More than 3,000 candidates representing all 50 states, more than 50 countries, and each of the university’s nine schools earned their academic degrees at the joyful and musical ceremony held in the Mercedes-Benz Superdome.
President Mike Fitts, who presided and conferred the degrees, noted in his remarks that Tulane Commencement is “a well-known musical event.”
The ceremony included performances by Dr. Michael White and the Original Liberty Jazz Band and Topsy Chapman, who sang the classic, “Do You Know What It Means to Miss New Orleans.”
Fitts called on Dr. White to demonstrate how one note — one person — is powerful. But when chords are played by musicians, something is created that “no one can create alone.”
“When you attach your note — your uniqueness — to the uniqueness of others,” said Fitts, “just hear what you can create from individual sounds — something bigger emerges.

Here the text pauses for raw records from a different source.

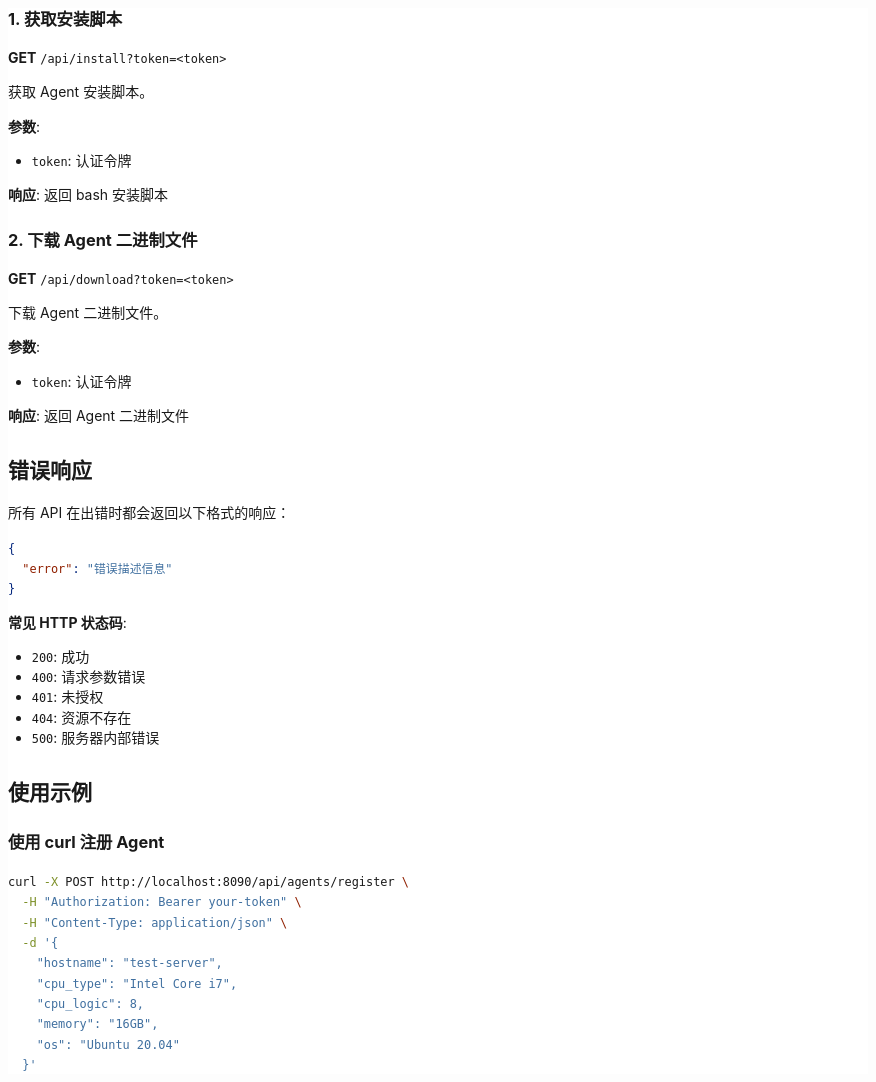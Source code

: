 ### 1. 获取安装脚本

**GET** `/api/install?token=<token>`

获取 Agent 安装脚本。

**参数**:
- `token`: 认证令牌

**响应**: 返回 bash 安装脚本

### 2. 下载 Agent 二进制文件

**GET** `/api/download?token=<token>`

下载 Agent 二进制文件。

**参数**:
- `token`: 认证令牌

**响应**: 返回 Agent 二进制文件

## 错误响应

所有 API 在出错时都会返回以下格式的响应：

```json
{
  "error": "错误描述信息"
}
```

**常见 HTTP 状态码**:
- `200`: 成功
- `400`: 请求参数错误
- `401`: 未授权
- `404`: 资源不存在
- `500`: 服务器内部错误

## 使用示例

### 使用 curl 注册 Agent

```bash
curl -X POST http://localhost:8090/api/agents/register \
  -H "Authorization: Bearer your-token" \
  -H "Content-Type: application/json" \
  -d '{
    "hostname": "test-server",
    "cpu_type": "Intel Core i7",
    "cpu_logic": 8,
    "memory": "16GB",
    "os": "Ubuntu 20.04"
  }'
```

Something beautiful that would be impossible alone.”
Cook, the keynote speaker, noted the “unmatched beauty” of New Orleans and that the city’s “natural beauty, literary beauty, musical beauty, cultural beauty — seem to spring unexpectedly from the bayou.”

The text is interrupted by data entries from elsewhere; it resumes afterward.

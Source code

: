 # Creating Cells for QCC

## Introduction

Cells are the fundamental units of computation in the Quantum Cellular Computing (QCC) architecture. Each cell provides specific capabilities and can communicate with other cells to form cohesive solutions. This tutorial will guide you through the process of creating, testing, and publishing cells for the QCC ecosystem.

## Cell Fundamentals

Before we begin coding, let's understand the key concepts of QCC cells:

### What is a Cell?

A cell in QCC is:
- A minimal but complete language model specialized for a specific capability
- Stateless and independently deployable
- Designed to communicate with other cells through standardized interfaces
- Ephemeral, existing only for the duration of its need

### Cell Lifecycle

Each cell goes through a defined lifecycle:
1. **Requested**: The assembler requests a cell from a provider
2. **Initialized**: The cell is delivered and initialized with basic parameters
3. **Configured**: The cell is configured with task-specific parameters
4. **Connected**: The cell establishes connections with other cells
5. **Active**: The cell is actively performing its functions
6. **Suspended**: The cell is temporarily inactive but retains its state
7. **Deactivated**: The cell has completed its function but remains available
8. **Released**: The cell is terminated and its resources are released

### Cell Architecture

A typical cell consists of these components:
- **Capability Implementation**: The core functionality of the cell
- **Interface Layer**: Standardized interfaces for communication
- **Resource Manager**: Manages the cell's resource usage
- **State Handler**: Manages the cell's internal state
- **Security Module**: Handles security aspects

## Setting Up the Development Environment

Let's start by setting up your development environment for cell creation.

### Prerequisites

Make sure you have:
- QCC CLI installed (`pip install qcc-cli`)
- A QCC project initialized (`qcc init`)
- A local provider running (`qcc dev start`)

He said, “The people of New Orleans used two tools to build this city: the unlikely and the impossible.”
Cook cautioned the graduates: “Life will find lots of ways to tell you no, that you can’t, that you shouldn’t, that you’d be better off if you didn’t try.”

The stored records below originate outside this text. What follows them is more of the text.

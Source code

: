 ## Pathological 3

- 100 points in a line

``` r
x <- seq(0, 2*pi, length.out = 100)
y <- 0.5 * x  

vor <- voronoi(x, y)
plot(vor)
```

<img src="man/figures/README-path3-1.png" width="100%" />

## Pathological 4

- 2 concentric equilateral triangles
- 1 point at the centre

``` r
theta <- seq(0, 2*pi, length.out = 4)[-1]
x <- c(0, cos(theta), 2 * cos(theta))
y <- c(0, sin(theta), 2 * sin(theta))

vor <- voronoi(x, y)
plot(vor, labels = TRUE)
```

He offered lessons from his own life, telling how he went to work with Steve Jobs at Apple in 1998 when the company was near bankruptcy. But, he said, “Steve had a plan to change things. And I wanted to be part of it.”
It wasn’t just the iMac and the iPod, which came later, that drew Cook to Apple. “It was the values that brought those inventions to life,” he said. It was “the idea that putting powerful tools in the hands of everyday people helps unleash creativity and move humanity forward. That we can build things that help us imagine a better world, and then make it real.”
As the Tulane graduates go out into the world, Cook told them, “Summon the courage not just to hear, but to listen … not just to act, but to act together. …
“We owe it to each other to try.”
His call to action to the graduates: “From climate change to immigration, from criminal justice reform to economic opportunity, be motivated by your duty to build a better world.”
Echoing the Tulane motto, Cook said, “The audacious empathy of young people — the spirit that says we should live not just for ourselves but for our own — that’s the way forward.”
Also, he reminded the audience, that “young people have changed history, time and time again.”
The Class of 2019 Speaker, Abi Mbaye, carried on the theme of persevering and togetherness in diversity. “We should all walk away from this place knowing that our voices matter, our humanity matters, and we have a purpose in this world.”
At the ceremony, Tulane also bestowed honorary degrees on Cook and on Dean Baquet, executive editor of The New York Times and a New Orleans native; Blythe Danner, a Tony and Emmy award winner and environment, healthcare and cancer research activist; and John Lewis, an American civil rights leader and icon and current member of the U.S. House of Representatives from Georgia.